Installation des estacades dans la rivière Chaudière
La Ville de Beauceville pourrait faire cavalier seul
Face aux délais engendrés par le bourbier administratif dans le dossier et l'urgence de la situation, la Ville de Beauceville n'aurait d'autre choix que de procéder par elle-même à l'installation des estacades à la hauteur des Rapides-du-Diable dans la rivière Chaudière, a appris EnBeauce.com.
Ce faisant, elle passerait outre le ministère de la Sécurité publique, qui est le maître d'oeuvre dans la mise en place du dispositif, et invoquerait sa responsabilité première comme autorité municipale d'assurer la sécurité de ses citoyens ainsi que la réduction rapide des possibilités de procéder aux travaux en raison de la glace qui se forme dans le cours d'eau, pour justifier son geste.
Le maire, François Veilleux, n'a aucunement voulu confirmer cette information mais a signifié que le principal point qui sera débattu à l'ordre du jour du caucus de son conseil municipal, qui aura lieu ce soir (lundi), sera celui de l'installation des estacades.
Selon nos sources, Beauceville s'appuierait sur des articles de la Loi 122, adoptée par le gouvernement libéral en 2017, laquelle a considérablement augmenté l'autonomie et les pouvoirs des municipalités en les reconnaissant comme gouvernements de proximité.
C'est le facteur temps – ici littéralement dans les deux sens du terme, calendrier et température, qui caractérise l'urgence de l'installation du dispositif et qui force l'administration beaucevilloise à envisager cette avenue.
Ce n'est que jeudi dernier (21 novembre) que le ministre de l'Environnement, Benoit Charette, a finalement émis les certificats d'autorisation pour la mise en place de deux câbles synthétiques en aval et en amont des Rapides-du-Diable.
Ces câbles, qui proviennent d'Europe, n'auraient été commandées que le 10 novembre par le chargé de projet et responsable scientifique, Brian Morse, qui a été mandaté par le ministère de la Sécurité pour superviser l'ensemble des opérations. Il travaille en collaboration avec la firme d'experts Géniglace. Toutefois, les câbles ne seront livrés qu'en décembre.

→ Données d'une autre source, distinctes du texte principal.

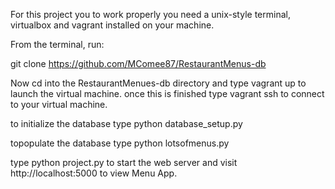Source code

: For this project you to work properly you need a unix-style terminal, virtualbox and vagrant installed on your machine.

From the terminal, run:

git clone https://github.com/MComee87/RestaurantMenus-db


Now cd into the RestaurantMenues-db directory and type vagrant up to launch the virtual machine.
once this is finished type vagrant ssh to connect to your virtual machine.

to initialize the database type python database_setup.py

topopulate the database type python lotsofmenus.py 

type python project.py to start the web server and visit http://localhost:5000 to  view Menu App.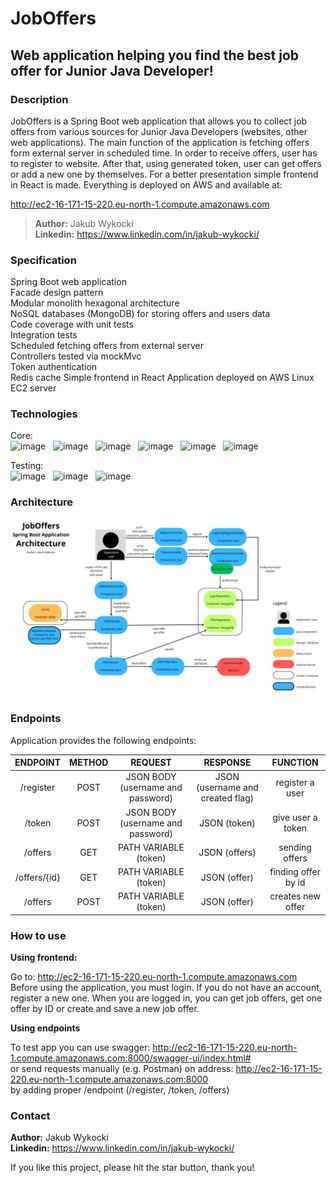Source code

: # JobOffers
## Web application helping you find the best job offer for Junior Java Developer!

### Description
JobOffers is a Spring Boot web application that allows you to collect job offers from various sources for Junior Java Developers (websites, other web applications).
The main function of the application is fetching offers form external server in scheduled time. In order to receive offers, user has to register to website. After that, using generated token, user can get offers or add a new one by themselves. For a better presentation simple frontend in React is made. Everything is deployed on AWS and available at:  

http://ec2-16-171-15-220.eu-north-1.compute.amazonaws.com

> **Author:** Jakub Wykocki  
> **Linkedin:** https://www.linkedin.com/in/jakub-wykocki/   

### Specification
Spring Boot web application  
Facade design pattern  
Modular monolith hexagonal architecture  
NoSQL databases (MongoDB) for storing offers and users data  
Code coverage with unit tests  
Integration tests  
Scheduled fetching offers from external server  
Controllers tested via mockMvc  
Token authentication  
Redis cache
Simple frontend in React
Application deployed on AWS Linux EC2 server

### Technologies

Core: <br>
![image](https://img.shields.io/badge/17-Java-orange?style=for-the-badge) &nbsp;
![image](https://img.shields.io/badge/apache_maven-C71A36?style=for-the-badge&logo=apachemaven&logoColor=white) &nbsp;
![image](https://img.shields.io/badge/Spring_Boot-F2F4F9?style=for-the-badge&logo=spring) &nbsp;
![image](https://img.shields.io/badge/MongoDB-4EA94B?style=for-the-badge&logo=mongodb&logoColor=white) &nbsp;
![image](https://img.shields.io/badge/redis-%23DD0031.svg?&style=for-the-badge&logo=redis&logoColor=white) &nbsp;
![image](https://img.shields.io/badge/Docker-2CA5E0?style=for-the-badge&logo=docker&logoColor=white) &nbsp;

Testing:<br>
![image](https://img.shields.io/badge/Junit5-25A162?style=for-the-badge&logo=junit5&logoColor=white) &nbsp;
![image](https://img.shields.io/badge/Mockito-78A641?style=for-the-badge) &nbsp;
![image](https://img.shields.io/badge/Testcontainers-9B489A?style=for-the-badge) &nbsp;

### Architecture


    
![diagram.png](https://github.com/jwykocki/JobOffers/blob/master/architecture/diagram.png?raw=true)

### Endpoints

Application provides the following endpoints:  

|   ENDPOINT   | METHOD |              REQUEST              |             RESPONSE             |      FUNCTION       |
|:------------:|:------:|:---------------------------------:|:--------------------------------:|:-------------------:|
|  /register   |  POST  | JSON BODY (username and password) | JSON (username and created flag) |   register a user   |
|    /token    |  POST  | JSON BODY (username and password) |           JSON (token)           |  give user a token  |
|   /offers    |  GET   |       PATH VARIABLE (token)       |          JSON (offers)           |   sending offers    |
| /offers/{id} |  GET   |       PATH VARIABLE (token)       |           JSON (offer)           | finding offer by id |
|   /offers    |  POST  |       PATH VARIABLE (token)       |           JSON (offer)           |  creates new offer  |

### How to use  

**Using frontend:**

Go to: http://ec2-16-171-15-220.eu-north-1.compute.amazonaws.com  
Before using the application, you must login. If you do not have an account, register a new one. When you are logged in, you can get job offers, get one offer by ID or create and save a new job offer.  

**Using endpoints**

To test app you can use swagger:
http://ec2-16-171-15-220.eu-north-1.compute.amazonaws.com:8000/swagger-ui/index.html#  
or send requests manually (e.g. Postman) on address:
http://ec2-16-171-15-220.eu-north-1.compute.amazonaws.com:8000  
by adding proper /endpoint (/register, /token, /offers)


### Contact

**Author:** Jakub Wykocki  
**Linkedin:** https://www.linkedin.com/in/jakub-wykocki/   

If you like this project, please hit the star button, thank you!




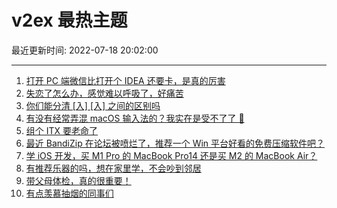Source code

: # v2ex 最热主题

最近更新时间: 2022-07-18 20:02:00

--- 
1. [打开 PC 端微信比打开个 IDEA 还要卡，是真的厉害](https://www.v2ex.com/t/866882) 
2. [失恋了怎么办，感觉难以呼吸了，好痛苦](https://www.v2ex.com/t/866898) 
3. [你们能分清 [入] [⼊] 之间的区别吗](https://www.v2ex.com/t/866890) 
4. [有没有经常弄混 macOS 输入法的？我实在是受不了了 😤](https://www.v2ex.com/t/866880) 
5. [组个 ITX 要老命了](https://www.v2ex.com/t/866912) 
6. [最近 BandiZip 在论坛被喷烂了，推荐一个 Win 平台好看的免费压缩软件吧？](https://www.v2ex.com/t/866925) 
7. [学 iOS 开发，买 M1 Pro 的 MacBook Pro14 还是买 M2 的 MacBook Air？](https://www.v2ex.com/t/866938) 
8. [有推荐乐器的吗，想在家里学，不会吵到邻居](https://www.v2ex.com/t/866915) 
9. [带父母体检，真的很重要！](https://www.v2ex.com/t/866928) 
10. [有点羡慕抽烟的同事们](https://www.v2ex.com/t/867027)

D'ailleurs, cette décision de commander du matériel à l'extérieur du pays a été sévèrement critiquée hier par le député de Beauce-Nord, Luc Provençal, lors d'un appel logé à EnBeauce.com. L'élu provincial assure que cela a causé un délai qui aurait pu être évité puisque « l'on aurait pu prendre des câbles en acier, [produit localement ] ici même à Beauce Chaîne », un fabriquant installé à Beauceville, de dire M. Provençal
Dans les faits, si l'administration de Beauceville prend en mains l'installation, c'est un câble de chaînes qui sera utilisé. Pour l'amont, le fil devra mesurer environ 250 mètres alors que celui en aval sera 100 mètres plus court. Il faudra au préalable forer les berges pour fixer le système d'ancrage et, bonne nouvelle de ce côté, la Ville s'est entendue avec les propriétaires terriens concernés.
Trainage de pieds
Invité à réagir aux commentaires de la ministre de la Sécurité publique, Geneviève Guilbeault, qui, vendredi dernier (22 novembre) a jeté le blâme sur les autorités municipales de Beauceville du retard de mise en place des estacades parce que la Ville n'aurait pas fourni assez rapidement les informations requises pour l'octroi des certifications, le maire François Veilleux a rugi qu'il « ne porterait pas le chapeau du trainage de pieds » dans cette affaire.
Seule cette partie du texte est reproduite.